- _Task description_: Search the records for lines that contain the word "zechins". Copy them all.

- _Information given_:
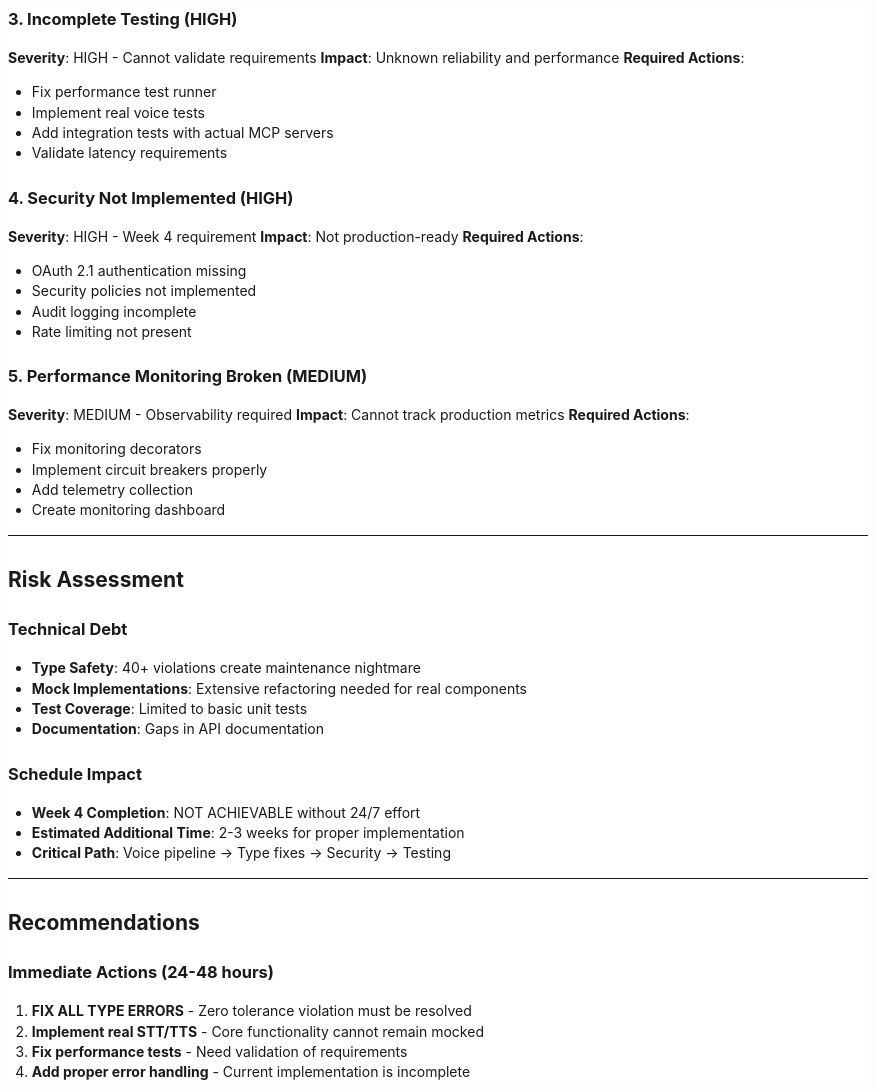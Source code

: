 ### 3. Incomplete Testing (HIGH)
**Severity**: HIGH - Cannot validate requirements
**Impact**: Unknown reliability and performance
**Required Actions**:
- Fix performance test runner
- Implement real voice tests
- Add integration tests with actual MCP servers
- Validate latency requirements

### 4. Security Not Implemented (HIGH)
**Severity**: HIGH - Week 4 requirement
**Impact**: Not production-ready
**Required Actions**:
- OAuth 2.1 authentication missing
- Security policies not implemented
- Audit logging incomplete
- Rate limiting not present

### 5. Performance Monitoring Broken (MEDIUM)
**Severity**: MEDIUM - Observability required
**Impact**: Cannot track production metrics
**Required Actions**:
- Fix monitoring decorators
- Implement circuit breakers properly
- Add telemetry collection
- Create monitoring dashboard

---

## Risk Assessment

### Technical Debt
- **Type Safety**: 40+ violations create maintenance nightmare
- **Mock Implementations**: Extensive refactoring needed for real components
- **Test Coverage**: Limited to basic unit tests
- **Documentation**: Gaps in API documentation

### Schedule Impact
- **Week 4 Completion**: NOT ACHIEVABLE without 24/7 effort
- **Estimated Additional Time**: 2-3 weeks for proper implementation
- **Critical Path**: Voice pipeline → Type fixes → Security → Testing

---

## Recommendations

### Immediate Actions (24-48 hours)
1. **FIX ALL TYPE ERRORS** - Zero tolerance violation must be resolved
2. **Implement real STT/TTS** - Core functionality cannot remain mocked
3. **Fix performance tests** - Need validation of requirements
4. **Add proper error handling** - Current implementation is incomplete
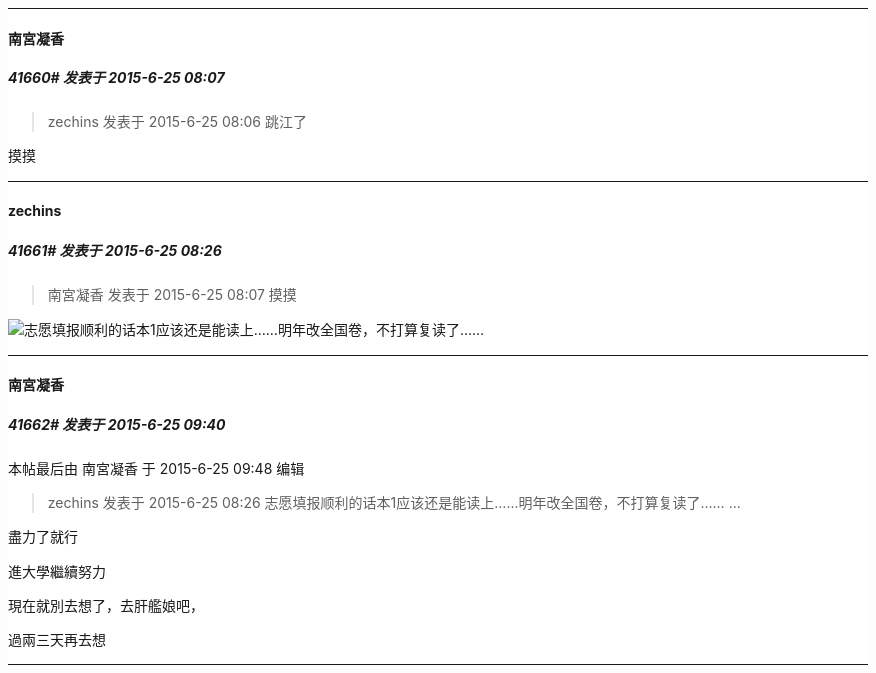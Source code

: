 





-----

####  南宮凝香  
##### 41660#       发表于 2015-6-25 08:07



<blockquote>zechins 发表于 2015-6-25 08:06
跳江了</blockquote>
摸摸







-----

####  zechins  
##### 41661#       发表于 2015-6-25 08:26



<blockquote>南宮凝香 发表于 2015-6-25 08:07
摸摸</blockquote>
<img src="https://static.saraba1st.com/image/smiley/flash/134.gif" referrerpolicy="no-referrer">志愿填报顺利的话本1应该还是能读上……明年改全国卷，不打算复读了……







-----

####  南宮凝香  
##### 41662#       发表于 2015-6-25 09:40



 本帖最后由 南宮凝香 于 2015-6-25 09:48 编辑 
<blockquote>zechins 发表于 2015-6-25 08:26
志愿填报顺利的话本1应该还是能读上……明年改全国卷，不打算复读了…… ...</blockquote>

盡力了就行


進大學繼續努力


現在就別去想了，去肝艦娘吧，

過兩三天再去想







-----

- _The answer_:
<blockquote>zechins 发表于 2015-6-25 08:06
####  zechins  
<blockquote>zechins 发表于 2015-6-25 08:26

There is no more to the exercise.